Por Renato Silvestre

Ela correu, correu, correu e com apoio de uma vara saltou perfeitamente os seus 4,85m, as decepções passadas e todas as dificuldades da prática do esporte em seu país para entrar na história. Essa é Fabiana Murer, não apenas a primeira brasileira a ganhar ouro em mundiais de atletismo como também a primeira atleta tupiniquim a conseguir tal façanha.

Isso mesmo, uma façanha sem tamanho, principalmente, porque ela é fruto do país que irá receber uma Olimpíada em 2016, mas que antagonicamente não conta com um programa eficiente de esforços governamentais para disseminar de fato o esporte para sua população. Continuamos a sina de depender exclusivamente da batalha diária de atletas abnegados e exceções talentosas para se ter o brilho dourado nas mais diversas competições de diferentes esportes.

O fantástico ouro de Murer no 13º Mundial de Atletismo, em Daegu (Coreia do Sul), na última terça-feira, a coloca definitivamente no hall dos heróicos esportistas brasileiros e deve ser parabenizada por isso. Estrelas solitárias que brilham muito mais por si só e pelo apoio dos familiares e alguns patrocinadores, do que por terem sido concebidos em um contexto favorável, digno de ser chamado de “potência olímpica”.

Infelizmente, os olhares governamentais estão muito mais preocupados com a torração de dinheiro público em obras fantasiosas do que com a formação de atletas e, obviamente, cidadãos, na essência da palavra. A prática do esporte, independente de qual seja, além do claro benefício à saúde eleva a capacidade do ser humano em conviver com as diferenças e os “diferentes”, proporciona a sabedoria de saber ser grande na vitória e maior ainda a cada derrota, além de ser educadora quanto à prática do trabalho coletivo e da busca pelo bem comum. Ou seja, valores mais que necessários para a formação de uma sociedade digna e respeitável.

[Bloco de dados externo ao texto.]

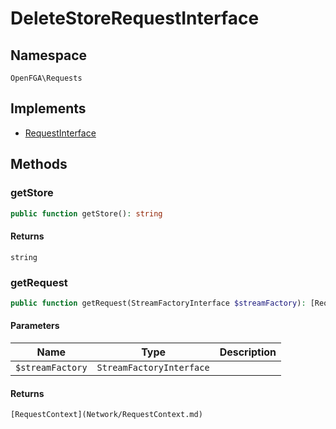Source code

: # DeleteStoreRequestInterface


## Namespace
`OpenFGA\Requests`

## Implements
* [RequestInterface](Requests/RequestInterface.md)

## Methods
### getStore

```php
public function getStore(): string
```



#### Returns
`string` 

### getRequest

```php
public function getRequest(StreamFactoryInterface $streamFactory): [RequestContext](Network/RequestContext.md)
```


#### Parameters
| Name | Type | Description |
|------|------|-------------|
| `$streamFactory` | `StreamFactoryInterface` |  |

#### Returns
`[RequestContext](Network/RequestContext.md)`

Mais uma vez, fica claro que neste país continental, nas mais diferentes áreas de atuação, o que não faltam são talentos prontos para serem descobertos e lapidados. O que precisa ser feito é pensar o esporte como alternativa de vida, gerando oportunidades e propiciando o desenvolvimento humano da juventude brasileira. Tenho certeza que quanto maior for o percentual de esportistas entre nossos jovens cidadãos, inversamente proporcional será o número de envolvidos com a criminalidade.

Que o gigante salto de Fabiana Murer inspire os detentores do poder público a criar políticas efetivas que vislumbrem um esporte levado a sério nas escolas e universidades, e que o sorriso de campeã estampado no rosto dessa única medalhista de ouro torne-se rotina, não apenas no esporte como nas ruas desse país.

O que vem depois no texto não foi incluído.